[Records excerpted from a collection]
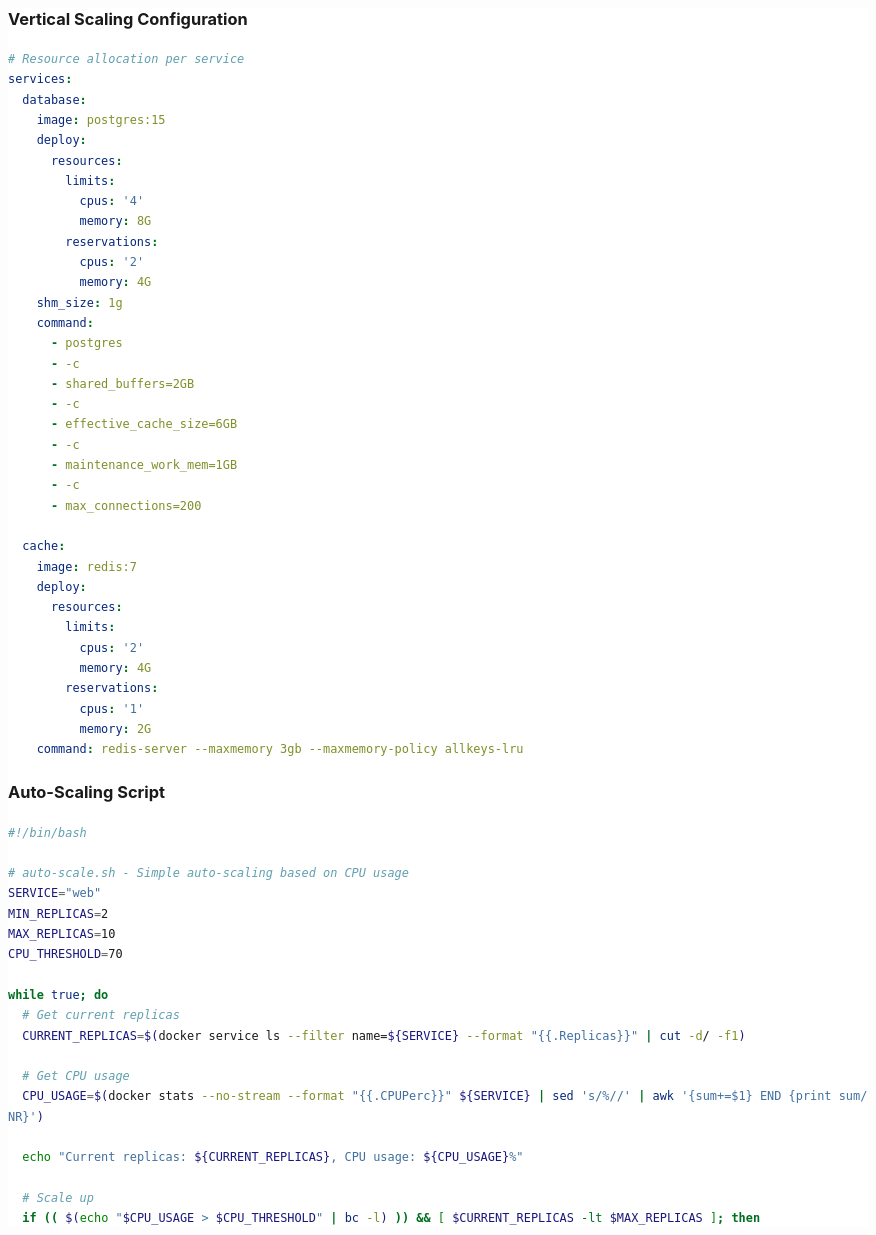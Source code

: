 ### Vertical Scaling Configuration
```yaml
# Resource allocation per service
services:
  database:
    image: postgres:15
    deploy:
      resources:
        limits:
          cpus: '4'
          memory: 8G
        reservations:
          cpus: '2'
          memory: 4G
    shm_size: 1g
    command:
      - postgres
      - -c
      - shared_buffers=2GB
      - -c
      - effective_cache_size=6GB
      - -c
      - maintenance_work_mem=1GB
      - -c
      - max_connections=200

  cache:
    image: redis:7
    deploy:
      resources:
        limits:
          cpus: '2'
          memory: 4G
        reservations:
          cpus: '1'
          memory: 2G
    command: redis-server --maxmemory 3gb --maxmemory-policy allkeys-lru
```

### Auto-Scaling Script
```bash
#!/bin/bash

# auto-scale.sh - Simple auto-scaling based on CPU usage
SERVICE="web"
MIN_REPLICAS=2
MAX_REPLICAS=10
CPU_THRESHOLD=70

while true; do
  # Get current replicas
  CURRENT_REPLICAS=$(docker service ls --filter name=${SERVICE} --format "{{.Replicas}}" | cut -d/ -f1)

  # Get CPU usage
  CPU_USAGE=$(docker stats --no-stream --format "{{.CPUPerc}}" ${SERVICE} | sed 's/%//' | awk '{sum+=$1} END {print sum/NR}')

  echo "Current replicas: ${CURRENT_REPLICAS}, CPU usage: ${CPU_USAGE}%"

  # Scale up
  if (( $(echo "$CPU_USAGE > $CPU_THRESHOLD" | bc -l) )) && [ $CURRENT_REPLICAS -lt $MAX_REPLICAS ]; then
```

### THE TASK
Among the lines above, find those carrying the word "format" and copy them out.

### SOLUTION TO THIS TASK
  CURRENT_REPLICAS=$(docker service ls --filter name=${SERVICE} --format "{{.Replicas}}" | cut -d/ -f1)
  CPU_USAGE=$(docker stats --no-stream --format "{{.CPUPerc}}" ${SERVICE} | sed 's/%//' | awk '{sum+=$1} END {print sum/NR}')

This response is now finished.